CAN bus utilization is measured on each bus, and is the fraction of time that bus is busy with traffic. In IQANdesign/IQANrun system layout you see a rough measurement of this for every bus that is used, up to four different on the MD4. You can get more accurate measurement with a CAN analyzer.
Cycle utilization is measured with a system information channel, and is the fraction of the application cycle time that is needed for calculating the application.
The first action if cycle utilization exceeds 100% is that the module skips calculating the next cycle. You see this as an error on the system information channel cycle utilization. If the application calculation is not completed within the watchdog timeout, the execution will stop and you will see the screen with the error message watchdog reset.
Hi Gustav,
Would you mind sending me the script file?

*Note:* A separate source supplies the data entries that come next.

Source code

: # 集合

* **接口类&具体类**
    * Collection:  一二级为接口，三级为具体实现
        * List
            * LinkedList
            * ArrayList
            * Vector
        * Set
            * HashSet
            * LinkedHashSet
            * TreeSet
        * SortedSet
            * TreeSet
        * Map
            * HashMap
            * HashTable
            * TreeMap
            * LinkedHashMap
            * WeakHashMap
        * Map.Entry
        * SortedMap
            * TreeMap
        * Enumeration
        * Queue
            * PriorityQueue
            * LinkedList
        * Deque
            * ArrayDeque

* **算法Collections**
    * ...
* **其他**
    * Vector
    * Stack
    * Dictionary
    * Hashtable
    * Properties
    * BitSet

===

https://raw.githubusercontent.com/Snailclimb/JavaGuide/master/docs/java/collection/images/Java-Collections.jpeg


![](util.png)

The watchdog reset events may have been triggered by problems on MD4 CAN A or CAN B, see:
IQANdesign 7.02.33 update / Software / IQAN
I've a customer who got once a blue screen event last week, we though this was linked to ESD (as discussed in another channel) because the MD4-10 in error is mounted on a cantilever part of the dash. They installed a ground strap to make sure metal part holding the screen are linked to the same ground reference as the rest of the vehicle chassis. They finally got 2 time machine complete shutdown due to those bluescreen episode today! It's crucial to understand what is going on here, this screen is required for vehicle control. Sorry for poor photo quality, this has been provided by the user in the field !
Earlier this year we found and fixed a problem where CAN errors could trigger this.

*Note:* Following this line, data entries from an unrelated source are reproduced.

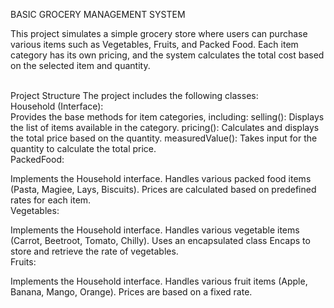 BASIC GROCERY MANAGEMENT SYSTEM
<br>

This project simulates a simple grocery store where users can purchase various items such as Vegetables, Fruits, and Packed Food. Each item category has its own pricing, and the system calculates the total cost based on the selected item and quantity.

<br>
Project Structure
The project includes the following classes:
 <br>
Household (Interface):
<br>
Provides the base methods for item categories, including:
selling(): Displays the list of items available in the category.
pricing(): Calculates and displays the total price based on the quantity.
measuredValue(): Takes input for the quantity to calculate the total price.
<br>
PackedFood:

Implements the Household interface.
Handles various packed food items (Pasta, Magiee, Lays, Biscuits).
Prices are calculated based on predefined rates for each item.
<br>
Vegetables:

Implements the Household interface.
Handles various vegetable items (Carrot, Beetroot, Tomato, Chilly).
Uses an encapsulated class Encaps to store and retrieve the rate of vegetables.
<br>
Fruits:

Implements the Household interface.
Handles various fruit items (Apple, Banana, Mango, Orange).
Prices are based on a fixed rate.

I suggest updating to 7.02.33
(your photo shows 7.02.31)
I have a machine that is producing the below blue screen while operating intermittently. Could this be an issue with the cycle time and/or CAN bus traffic? Might it be fixed with an update to 7.02.33?
Unfortunately, I don't have any detail on the cycle utilization or CAN bus utilization, but the cycle time is set at 20ms and the master/diagnostic bus is shared with a J1939 module with only 1 J1939 frame and transmit rate of 100ms.
Yes, I suggest updating to 7.02.33.
It is always a good idea to record the application cycle utilization, but unless it is at several hundred percent in your 20 ms application, I don't think that is the reason for the problems you have had.
In light of case 60506, CAN wiring errors or similar on MD4 CAN-A or CAN-B seems like a more likely cause.
Note that a CAN trace that only looks at bus utilization would not be enough to see the faults, you'd need to run a trace that counts error frames over time to see which bus it is you have problems on.